Kato T, Thie N M, Montplaisir J Y, Lavigne G J
Facultés de médecine dentaire, médecine, Université de Montréal, Québec, Canada.
Dent Clin North Am. 2001 Oct;45(4):657-84.
Several issues remain to be clarified in the future research and management of SB. It is important to differentiate SB from other normal sleep orofacial activities and concomitant sleep disorders. Other orofacial activities may obscure the diagnosis of SB and may give an ambiguous clinical picture when evaluating treatment efficacy. Laboratory recordings provide a more specific diagnosis. Most of the clinical signs (e.g., tooth wear, masseter hypertrophy) are not exclusive to SB but could be concomitant with other habits or activities during wakefulness. No pathologic features in the central nervous system, such as a dysfunction of the dopaminergic system, have been observed in SB patients. Recent neurophysiologic studies have suggested that SB is a powerful microarousal event associated with central and autonomic nervous system activity during sleep. The additive contribution of psychosocial stress cannot be overlooked. There have been no recent major breakthroughs in SB management. Cognitive and behavioral managements, which include stress management, lifestyle changes, or improved coping mechanisms, may be beneficial. Oral splint appliances are useful to protect teeth from damage. A few medications (e.g., benzodiazepines, muscle relaxants) may be helpful for a short-term period, particularly when there is secondary pain, but controlled studies are needed to assess their efficacy, safety, and patient acceptance and tolerance.

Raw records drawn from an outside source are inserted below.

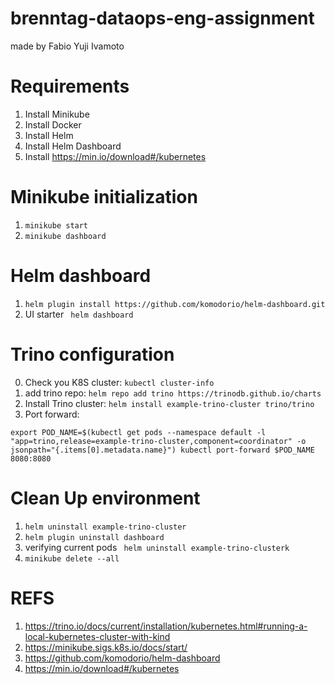 # brenntag-dataops-eng-assignment
made by Fabio Yuji Ivamoto

# Requirements
1. Install Minikube
2. Install Docker
3. Install Helm
4. Install Helm Dashboard
5. Install https://min.io/download#/kubernetes

# Minikube initialization
1. `minikube start`
2. `minikube dashboard`

# Helm dashboard
1. `helm plugin install https://github.com/komodorio/helm-dashboard.git`
2. UI starter ` helm dashboard`

# Trino configuration
0. Check you K8S cluster: `kubectl cluster-info`
1. add trino repo: `helm repo add trino https://trinodb.github.io/charts`
2. Install Trino cluster: `helm install example-trino-cluster trino/trino`
3. Port forward: 


`export POD_NAME=$(kubectl get pods --namespace default -l "app=trino,release=example-trino-cluster,component=coordinator" -o jsonpath="{.items[0].metadata.name}")
kubectl port-forward $POD_NAME 8080:8080`

# Clean Up environment
1. `helm uninstall example-trino-cluster`
2. `helm plugin uninstall dashboard`
2. verifying current pods ` helm uninstall example-trino-clusterk`
3. `minikube delete --all
`


# REFS

1. https://trino.io/docs/current/installation/kubernetes.html#running-a-local-kubernetes-cluster-with-kind
2. https://minikube.sigs.k8s.io/docs/start/
3. https://github.com/komodorio/helm-dashboard
4. https://min.io/download#/kubernetes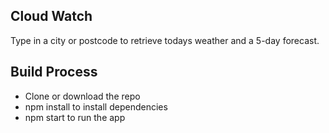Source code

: ## Cloud Watch

Type in a city or postcode to retrieve todays weather and a 5-day forecast.

## Build Process
 - Clone or download the repo
 - npm install to install dependencies
 - npm start to run the app
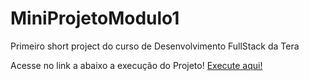 # MiniProjetoModulo1
 Primeiro short project do curso de Desenvolvimento FullStack da Tera

 Acesse no link a abaixo a execução do Projeto!
 <a href="https://nanasalazar.github.io/Short-Project-Modulo-1/site-miniprojeto/mini-projeto/">Execute aqui!</a>
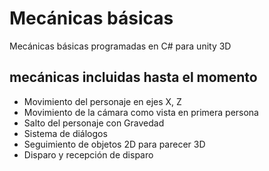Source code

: # Mecánicas básicas

Mecánicas básicas programadas en C# para unity 3D

## mecánicas incluidas hasta el momento

- Movimiento del personaje en ejes X, Z
- Movimiento de la cámara como vista en primera persona 
- Salto del personaje con Gravedad 
- Sistema de diálogos
- Seguimiento de objetos 2D para parecer 3D
- Disparo y recepción de disparo
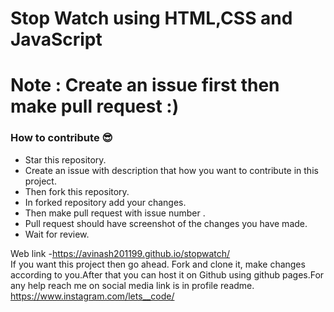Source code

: # Stop Watch using HTML,CSS and JavaScript
 
# Note : Create an issue first then make pull request :) 

### How to contribute 😎<br>

* Star this repository.
* Create an issue with description that how you want to contribute in this project.
* Then fork this repository.
* In forked repository add your changes.
* Then make pull request with issue number .
* Pull request should have screenshot of the changes you have made.
* Wait for review.


Web link -https://avinash201199.github.io/stopwatch/
<br>
If you want this project then go ahead. Fork and clone it, make changes according to you.After that you can host it on Github using github pages.For any help reach me on social media link is in profile readme. https://www.instagram.com/lets__code/
<br><br>

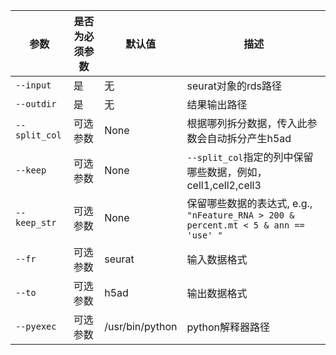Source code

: | 参数          | 是否为必须参数 | 默认值          | 描述                                                         |
| ------------- | -------------- | --------------- | ------------------------------------------------------------ |
| `--input`     | 是             | 无              | seurat对象的rds路径                                          |
| `--outdir`    | 是             | 无              | 结果输出路径                                                 |
| `--split_col` | 可选参数       | None            | 根据哪列拆分数据，传入此参数会自动拆分产生h5ad               |
| `--keep`      | 可选参数       | None            | `--split_col`指定的列中保留哪些数据，例如，cell1,cell2,cell3 |
| `--keep_str`  | 可选参数       | None            | 保留哪些数据的表达式, e.g., `"nFeature_RNA > 200 & percent.mt < 5 & ann == 'use' "` |
| `--fr`        | 可选参数       | seurat          | 输入数据格式                                                 |
| `--to`        | 可选参数       | h5ad            | 输出数据格式                                                 |
| `--pyexec`    | 可选参数       | /usr/bin/python | python解释器路径                                             |

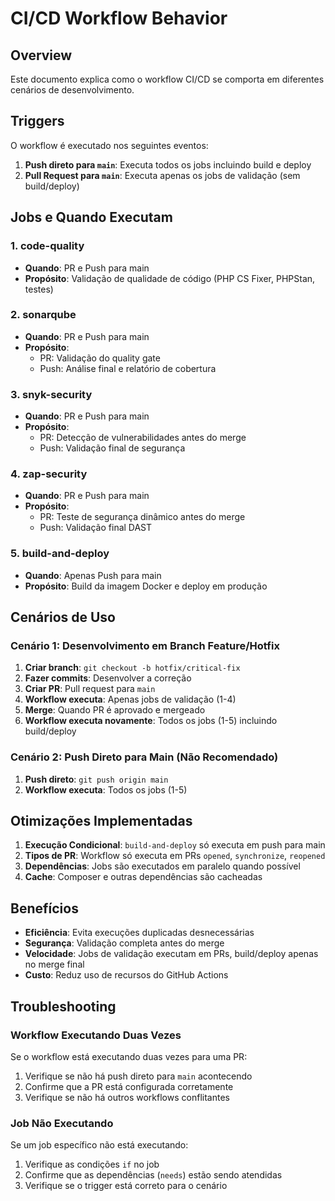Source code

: # CI/CD Workflow Behavior

## Overview

Este documento explica como o workflow CI/CD se comporta em diferentes cenários de desenvolvimento.

## Triggers

O workflow é executado nos seguintes eventos:

1. **Push direto para `main`**: Executa todos os jobs incluindo build e deploy
2. **Pull Request para `main`**: Executa apenas os jobs de validação (sem build/deploy)

## Jobs e Quando Executam

### 1. code-quality
- **Quando**: PR e Push para main
- **Propósito**: Validação de qualidade de código (PHP CS Fixer, PHPStan, testes)

### 2. sonarqube
- **Quando**: PR e Push para main
- **Propósito**: 
  - PR: Validação do quality gate
  - Push: Análise final e relatório de cobertura

### 3. snyk-security
- **Quando**: PR e Push para main
- **Propósito**: 
  - PR: Detecção de vulnerabilidades antes do merge
  - Push: Validação final de segurança

### 4. zap-security
- **Quando**: PR e Push para main
- **Propósito**: 
  - PR: Teste de segurança dinâmico antes do merge
  - Push: Validação final DAST

### 5. build-and-deploy
- **Quando**: Apenas Push para main
- **Propósito**: Build da imagem Docker e deploy em produção

## Cenários de Uso

### Cenário 1: Desenvolvimento em Branch Feature/Hotfix

1. **Criar branch**: `git checkout -b hotfix/critical-fix`
2. **Fazer commits**: Desenvolver a correção
3. **Criar PR**: Pull request para `main`
4. **Workflow executa**: Apenas jobs de validação (1-4)
5. **Merge**: Quando PR é aprovado e mergeado
6. **Workflow executa novamente**: Todos os jobs (1-5) incluindo build/deploy

### Cenário 2: Push Direto para Main (Não Recomendado)

1. **Push direto**: `git push origin main`
2. **Workflow executa**: Todos os jobs (1-5)

## Otimizações Implementadas

1. **Execução Condicional**: `build-and-deploy` só executa em push para main
2. **Tipos de PR**: Workflow só executa em PRs `opened`, `synchronize`, `reopened`
3. **Dependências**: Jobs são executados em paralelo quando possível
4. **Cache**: Composer e outras dependências são cacheadas

## Benefícios

- **Eficiência**: Evita execuções duplicadas desnecessárias
- **Segurança**: Validação completa antes do merge
- **Velocidade**: Jobs de validação executam em PRs, build/deploy apenas no merge final
- **Custo**: Reduz uso de recursos do GitHub Actions

## Troubleshooting

### Workflow Executando Duas Vezes

Se o workflow está executando duas vezes para uma PR:

1. Verifique se não há push direto para `main` acontecendo
2. Confirme que a PR está configurada corretamente
3. Verifique se não há outros workflows conflitantes

### Job Não Executando

Se um job específico não está executando:

1. Verifique as condições `if` no job
2. Confirme que as dependências (`needs`) estão sendo atendidas
3. Verifique se o trigger está correto para o cenário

在未来对磨牙症(SB)的研究和管理中,仍有几个问题有待澄清。区分磨牙症与其他正常睡眠中的口面部活动及并发的睡眠障碍很重要。其他口面部活动可能会掩盖磨牙症的诊断,并且在评估治疗效果时可能会给出模糊的临床表现。实验室记录能提供更具体的诊断。大多数临床体征(如牙齿磨损、咬肌肥大)并非磨牙症所特有,而是可能与清醒时的其他习惯或活动同时存在。在磨牙症患者中未观察到中枢神经系统的病理特征,如多巴胺能系统功能障碍。最近的神经生理学研究表明,磨牙症是一种与睡眠期间中枢和自主神经系统活动相关的强烈微觉醒事件。心理社会压力的附加作用不可忽视。在磨牙症的管理方面,最近没有重大突破。认知和行为管理,包括压力管理、生活方式改变或改善应对机制,可能会有帮助。口腔矫治器有助于保护牙齿免受损伤。一些药物(如苯二氮䓬类、肌肉松弛剂)短期内可能有帮助,特别是在有继发性疼痛时,但需要对照研究来评估它们的疗效、安全性以及患者的接受度和耐受性。